[Opening Records supplied section]
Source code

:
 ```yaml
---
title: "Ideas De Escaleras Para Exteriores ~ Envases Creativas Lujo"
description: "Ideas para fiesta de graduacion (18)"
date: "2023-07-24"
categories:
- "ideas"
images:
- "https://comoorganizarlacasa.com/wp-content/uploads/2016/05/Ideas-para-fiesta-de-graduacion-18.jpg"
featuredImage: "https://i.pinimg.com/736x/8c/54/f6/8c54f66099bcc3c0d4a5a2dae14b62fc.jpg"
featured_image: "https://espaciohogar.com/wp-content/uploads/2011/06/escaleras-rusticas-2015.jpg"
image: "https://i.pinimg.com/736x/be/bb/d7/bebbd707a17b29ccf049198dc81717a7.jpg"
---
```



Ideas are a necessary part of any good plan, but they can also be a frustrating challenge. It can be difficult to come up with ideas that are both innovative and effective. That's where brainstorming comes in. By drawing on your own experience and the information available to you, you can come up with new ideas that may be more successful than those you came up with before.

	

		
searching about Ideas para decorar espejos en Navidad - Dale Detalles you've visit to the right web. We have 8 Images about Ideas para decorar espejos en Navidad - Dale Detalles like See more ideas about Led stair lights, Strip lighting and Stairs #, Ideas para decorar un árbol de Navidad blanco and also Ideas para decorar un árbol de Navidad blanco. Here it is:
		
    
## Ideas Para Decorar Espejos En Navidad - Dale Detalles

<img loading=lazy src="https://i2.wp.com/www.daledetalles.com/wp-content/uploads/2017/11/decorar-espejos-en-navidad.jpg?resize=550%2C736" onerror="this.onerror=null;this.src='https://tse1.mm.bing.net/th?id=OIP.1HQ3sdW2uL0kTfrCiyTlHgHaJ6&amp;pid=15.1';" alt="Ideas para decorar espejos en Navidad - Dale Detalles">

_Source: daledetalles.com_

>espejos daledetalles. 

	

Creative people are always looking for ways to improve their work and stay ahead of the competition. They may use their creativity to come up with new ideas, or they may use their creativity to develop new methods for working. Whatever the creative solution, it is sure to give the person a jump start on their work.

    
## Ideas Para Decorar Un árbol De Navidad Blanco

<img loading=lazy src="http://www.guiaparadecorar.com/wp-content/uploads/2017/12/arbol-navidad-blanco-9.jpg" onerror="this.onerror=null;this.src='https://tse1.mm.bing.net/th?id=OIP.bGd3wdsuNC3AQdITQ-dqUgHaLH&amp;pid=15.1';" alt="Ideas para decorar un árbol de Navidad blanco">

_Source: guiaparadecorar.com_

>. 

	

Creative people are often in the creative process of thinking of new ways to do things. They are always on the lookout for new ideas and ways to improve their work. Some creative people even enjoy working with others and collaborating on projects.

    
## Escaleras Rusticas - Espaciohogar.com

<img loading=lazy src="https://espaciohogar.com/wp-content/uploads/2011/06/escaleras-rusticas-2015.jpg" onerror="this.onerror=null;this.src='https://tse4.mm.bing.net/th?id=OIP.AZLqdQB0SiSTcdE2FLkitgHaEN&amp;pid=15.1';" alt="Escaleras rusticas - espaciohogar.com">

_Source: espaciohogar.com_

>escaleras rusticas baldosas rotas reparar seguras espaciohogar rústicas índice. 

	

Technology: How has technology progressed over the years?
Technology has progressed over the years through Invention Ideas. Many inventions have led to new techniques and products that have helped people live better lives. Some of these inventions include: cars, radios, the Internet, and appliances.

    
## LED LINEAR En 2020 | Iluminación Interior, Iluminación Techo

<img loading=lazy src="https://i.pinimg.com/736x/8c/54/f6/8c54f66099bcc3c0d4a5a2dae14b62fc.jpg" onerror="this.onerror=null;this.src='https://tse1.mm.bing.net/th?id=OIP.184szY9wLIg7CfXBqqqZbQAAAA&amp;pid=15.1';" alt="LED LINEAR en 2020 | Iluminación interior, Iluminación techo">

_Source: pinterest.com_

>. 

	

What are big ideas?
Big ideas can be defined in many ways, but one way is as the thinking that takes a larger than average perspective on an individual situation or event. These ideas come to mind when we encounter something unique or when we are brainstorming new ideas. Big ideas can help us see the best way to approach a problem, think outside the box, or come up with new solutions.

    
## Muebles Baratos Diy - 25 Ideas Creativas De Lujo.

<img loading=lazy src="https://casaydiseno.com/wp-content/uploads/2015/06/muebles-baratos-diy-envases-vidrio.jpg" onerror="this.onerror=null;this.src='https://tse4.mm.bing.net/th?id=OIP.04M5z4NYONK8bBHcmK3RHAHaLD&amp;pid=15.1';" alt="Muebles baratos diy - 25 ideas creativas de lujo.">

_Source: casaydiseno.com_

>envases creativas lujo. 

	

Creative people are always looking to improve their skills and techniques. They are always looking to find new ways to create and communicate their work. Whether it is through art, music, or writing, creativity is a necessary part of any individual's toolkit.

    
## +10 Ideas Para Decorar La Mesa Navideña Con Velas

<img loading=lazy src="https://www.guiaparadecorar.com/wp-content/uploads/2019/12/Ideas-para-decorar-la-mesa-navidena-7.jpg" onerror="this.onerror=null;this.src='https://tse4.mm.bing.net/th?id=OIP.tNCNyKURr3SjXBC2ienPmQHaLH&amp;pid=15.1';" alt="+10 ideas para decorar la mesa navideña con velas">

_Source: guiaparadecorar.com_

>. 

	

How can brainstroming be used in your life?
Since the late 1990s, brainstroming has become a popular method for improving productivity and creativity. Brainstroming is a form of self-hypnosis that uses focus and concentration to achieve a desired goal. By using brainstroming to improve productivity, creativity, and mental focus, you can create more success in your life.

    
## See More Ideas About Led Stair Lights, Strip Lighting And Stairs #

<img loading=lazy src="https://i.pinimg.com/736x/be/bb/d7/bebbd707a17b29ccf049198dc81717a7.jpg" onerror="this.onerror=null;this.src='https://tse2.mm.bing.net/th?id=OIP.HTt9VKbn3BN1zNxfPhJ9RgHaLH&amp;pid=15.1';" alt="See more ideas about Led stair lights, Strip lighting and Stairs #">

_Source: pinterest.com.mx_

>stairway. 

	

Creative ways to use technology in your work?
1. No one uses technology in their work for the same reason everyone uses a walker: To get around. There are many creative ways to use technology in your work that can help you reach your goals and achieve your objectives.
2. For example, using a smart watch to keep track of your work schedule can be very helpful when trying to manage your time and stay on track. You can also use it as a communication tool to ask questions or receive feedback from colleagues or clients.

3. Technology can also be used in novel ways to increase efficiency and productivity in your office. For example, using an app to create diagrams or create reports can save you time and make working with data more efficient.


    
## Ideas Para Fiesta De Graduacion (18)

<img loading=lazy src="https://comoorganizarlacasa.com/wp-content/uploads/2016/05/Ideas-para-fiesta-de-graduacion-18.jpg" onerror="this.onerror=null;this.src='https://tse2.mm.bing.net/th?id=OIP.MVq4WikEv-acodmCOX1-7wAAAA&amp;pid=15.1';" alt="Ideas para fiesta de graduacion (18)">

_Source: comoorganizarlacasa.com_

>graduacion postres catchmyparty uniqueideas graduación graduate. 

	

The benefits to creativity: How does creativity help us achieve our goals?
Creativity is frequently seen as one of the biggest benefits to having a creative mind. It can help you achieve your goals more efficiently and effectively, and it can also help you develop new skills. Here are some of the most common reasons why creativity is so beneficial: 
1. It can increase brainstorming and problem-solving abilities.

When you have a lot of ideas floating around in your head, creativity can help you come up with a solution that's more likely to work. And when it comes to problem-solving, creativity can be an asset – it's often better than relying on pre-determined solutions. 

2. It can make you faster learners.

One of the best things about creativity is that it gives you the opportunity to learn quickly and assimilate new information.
[Closing Records supplied section]
#### What needs to be done
Retype the first line of the entries and every line after it, please, through the line that contains "## Ideas Para Decorar Espejos". Add nothing.

#### Completed exercise
Source code

:
 ```yaml
---
title: "Ideas De Escaleras Para Exteriores ~ Envases Creativas Lujo"
description: "Ideas para fiesta de graduacion (18)"
date: "2023-07-24"
categories:
- "ideas"
images:
- "https://comoorganizarlacasa.com/wp-content/uploads/2016/05/Ideas-para-fiesta-de-graduacion-18.jpg"
featuredImage: "https://i.pinimg.com/736x/8c/54/f6/8c54f66099bcc3c0d4a5a2dae14b62fc.jpg"
featured_image: "https://espaciohogar.com/wp-content/uploads/2011/06/escaleras-rusticas-2015.jpg"
image: "https://i.pinimg.com/736x/be/bb/d7/bebbd707a17b29ccf049198dc81717a7.jpg"
---
```



Ideas are a necessary part of any good plan, but they can also be a frustrating challenge. It can be difficult to come up with ideas that are both innovative and effective. That's where brainstorming comes in. By drawing on your own experience and the information available to you, you can come up with new ideas that may be more successful than those you came up with before.

	

		
searching about Ideas para decorar espejos en Navidad - Dale Detalles you've visit to the right web. We have 8 Images about Ideas para decorar espejos en Navidad - Dale Detalles like See more ideas about Led stair lights, Strip lighting and Stairs #, Ideas para decorar un árbol de Navidad blanco and also Ideas para decorar un árbol de Navidad blanco. Here it is:
		
    
## Ideas Para Decorar Espejos En Navidad - Dale Detalles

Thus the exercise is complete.